Write out every line below that contains "haven".
▼
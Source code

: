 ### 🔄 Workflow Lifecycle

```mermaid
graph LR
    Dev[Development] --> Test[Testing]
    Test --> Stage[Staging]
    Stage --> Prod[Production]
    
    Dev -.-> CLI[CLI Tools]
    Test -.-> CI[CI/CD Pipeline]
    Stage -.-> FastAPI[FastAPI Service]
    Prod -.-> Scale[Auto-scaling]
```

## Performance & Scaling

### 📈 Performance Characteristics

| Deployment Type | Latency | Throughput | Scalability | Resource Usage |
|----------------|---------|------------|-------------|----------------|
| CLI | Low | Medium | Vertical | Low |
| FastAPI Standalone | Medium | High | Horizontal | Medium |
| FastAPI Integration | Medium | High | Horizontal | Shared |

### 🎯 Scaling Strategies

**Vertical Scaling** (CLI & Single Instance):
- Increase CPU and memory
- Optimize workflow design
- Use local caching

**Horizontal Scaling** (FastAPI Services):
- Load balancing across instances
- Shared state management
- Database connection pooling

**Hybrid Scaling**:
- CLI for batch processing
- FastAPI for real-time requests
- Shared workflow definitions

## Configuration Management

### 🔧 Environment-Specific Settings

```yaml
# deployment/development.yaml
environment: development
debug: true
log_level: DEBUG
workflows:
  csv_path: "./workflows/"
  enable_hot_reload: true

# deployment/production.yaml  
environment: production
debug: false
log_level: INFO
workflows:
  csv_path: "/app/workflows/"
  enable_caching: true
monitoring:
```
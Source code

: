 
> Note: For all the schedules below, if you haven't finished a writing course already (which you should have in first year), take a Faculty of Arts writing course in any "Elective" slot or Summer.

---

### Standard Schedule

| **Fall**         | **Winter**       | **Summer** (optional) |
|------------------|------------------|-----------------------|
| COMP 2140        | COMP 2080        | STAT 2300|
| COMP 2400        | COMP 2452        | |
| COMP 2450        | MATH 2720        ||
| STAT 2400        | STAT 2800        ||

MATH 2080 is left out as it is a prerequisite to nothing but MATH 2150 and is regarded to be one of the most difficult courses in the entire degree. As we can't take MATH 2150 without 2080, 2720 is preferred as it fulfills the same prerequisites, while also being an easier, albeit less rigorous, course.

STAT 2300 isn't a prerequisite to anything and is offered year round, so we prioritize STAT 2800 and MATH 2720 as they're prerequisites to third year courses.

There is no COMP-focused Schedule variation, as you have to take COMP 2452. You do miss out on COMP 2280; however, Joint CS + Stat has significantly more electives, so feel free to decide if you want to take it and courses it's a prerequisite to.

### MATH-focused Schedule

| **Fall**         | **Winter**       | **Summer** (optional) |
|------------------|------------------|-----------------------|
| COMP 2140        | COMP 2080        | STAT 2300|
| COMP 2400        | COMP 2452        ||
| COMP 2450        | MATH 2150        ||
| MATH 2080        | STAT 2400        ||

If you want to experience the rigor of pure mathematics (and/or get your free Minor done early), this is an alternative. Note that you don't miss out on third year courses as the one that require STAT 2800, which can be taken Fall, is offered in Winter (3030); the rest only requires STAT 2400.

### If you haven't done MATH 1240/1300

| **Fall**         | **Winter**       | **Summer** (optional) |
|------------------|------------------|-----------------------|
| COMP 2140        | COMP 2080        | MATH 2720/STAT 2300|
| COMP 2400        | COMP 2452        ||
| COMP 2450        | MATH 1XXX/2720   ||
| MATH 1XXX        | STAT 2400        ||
▲
* **Exercise answer**:
> Note: For all the schedules below, if you haven't finished a writing course already (which you should have in first year), take a Faculty of Arts writing course in any "Elective" slot or Summer.
### If you haven't done MATH 1240/1300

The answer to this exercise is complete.